• WHAT TO PRODUCE:
Beneath this task are records; print exactly the stretch of them from the line with "6. **FabricaMecanicaDoJogo**: Retorna" through the line with "embaralhar as palavras.", both ends included.

• RECORDED INFORMATION:
......

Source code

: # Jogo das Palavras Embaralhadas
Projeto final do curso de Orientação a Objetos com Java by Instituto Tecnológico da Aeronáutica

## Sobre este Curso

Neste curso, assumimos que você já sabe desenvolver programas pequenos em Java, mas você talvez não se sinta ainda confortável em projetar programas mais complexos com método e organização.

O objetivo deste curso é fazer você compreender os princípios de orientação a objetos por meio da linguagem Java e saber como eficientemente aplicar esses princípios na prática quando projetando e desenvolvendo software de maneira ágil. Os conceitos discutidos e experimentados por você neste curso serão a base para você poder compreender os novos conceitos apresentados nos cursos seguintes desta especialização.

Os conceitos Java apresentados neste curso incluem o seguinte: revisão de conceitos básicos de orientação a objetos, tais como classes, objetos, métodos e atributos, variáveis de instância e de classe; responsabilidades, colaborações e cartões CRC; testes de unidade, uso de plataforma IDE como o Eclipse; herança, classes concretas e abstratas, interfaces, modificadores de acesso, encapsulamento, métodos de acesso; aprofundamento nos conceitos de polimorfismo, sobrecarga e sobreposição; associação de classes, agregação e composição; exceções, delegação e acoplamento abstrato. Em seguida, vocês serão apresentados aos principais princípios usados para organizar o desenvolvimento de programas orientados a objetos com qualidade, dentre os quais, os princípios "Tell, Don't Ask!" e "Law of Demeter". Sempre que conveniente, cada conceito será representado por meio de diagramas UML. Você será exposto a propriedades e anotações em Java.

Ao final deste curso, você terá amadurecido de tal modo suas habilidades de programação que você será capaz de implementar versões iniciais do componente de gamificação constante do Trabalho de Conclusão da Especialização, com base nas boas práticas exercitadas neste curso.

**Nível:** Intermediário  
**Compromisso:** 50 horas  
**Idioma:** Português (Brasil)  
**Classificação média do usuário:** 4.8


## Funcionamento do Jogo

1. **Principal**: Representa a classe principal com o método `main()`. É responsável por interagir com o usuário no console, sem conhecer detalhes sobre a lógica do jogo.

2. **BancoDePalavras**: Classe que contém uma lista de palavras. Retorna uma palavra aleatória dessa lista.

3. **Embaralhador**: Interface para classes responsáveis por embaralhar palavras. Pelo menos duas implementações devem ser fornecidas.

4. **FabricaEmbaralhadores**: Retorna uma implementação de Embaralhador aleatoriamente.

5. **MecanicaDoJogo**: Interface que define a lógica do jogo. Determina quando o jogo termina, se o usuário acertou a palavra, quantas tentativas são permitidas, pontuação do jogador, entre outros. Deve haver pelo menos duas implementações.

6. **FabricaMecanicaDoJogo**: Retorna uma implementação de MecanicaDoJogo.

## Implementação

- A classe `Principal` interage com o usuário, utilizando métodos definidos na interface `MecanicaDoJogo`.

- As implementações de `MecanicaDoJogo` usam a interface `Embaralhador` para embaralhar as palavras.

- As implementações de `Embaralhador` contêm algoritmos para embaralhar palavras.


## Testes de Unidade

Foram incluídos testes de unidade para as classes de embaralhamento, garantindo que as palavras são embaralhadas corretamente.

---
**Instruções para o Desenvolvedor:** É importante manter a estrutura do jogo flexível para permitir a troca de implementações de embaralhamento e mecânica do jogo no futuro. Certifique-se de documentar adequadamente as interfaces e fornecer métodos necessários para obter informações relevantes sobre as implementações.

......

• EXERCISE ANSWER:
6. **FabricaMecanicaDoJogo**: Retorna uma implementação de MecanicaDoJogo.

## Implementação

- A classe `Principal` interage com o usuário, utilizando métodos definidos na interface `MecanicaDoJogo`.

- As implementações de `MecanicaDoJogo` usam a interface `Embaralhador` para embaralhar as palavras.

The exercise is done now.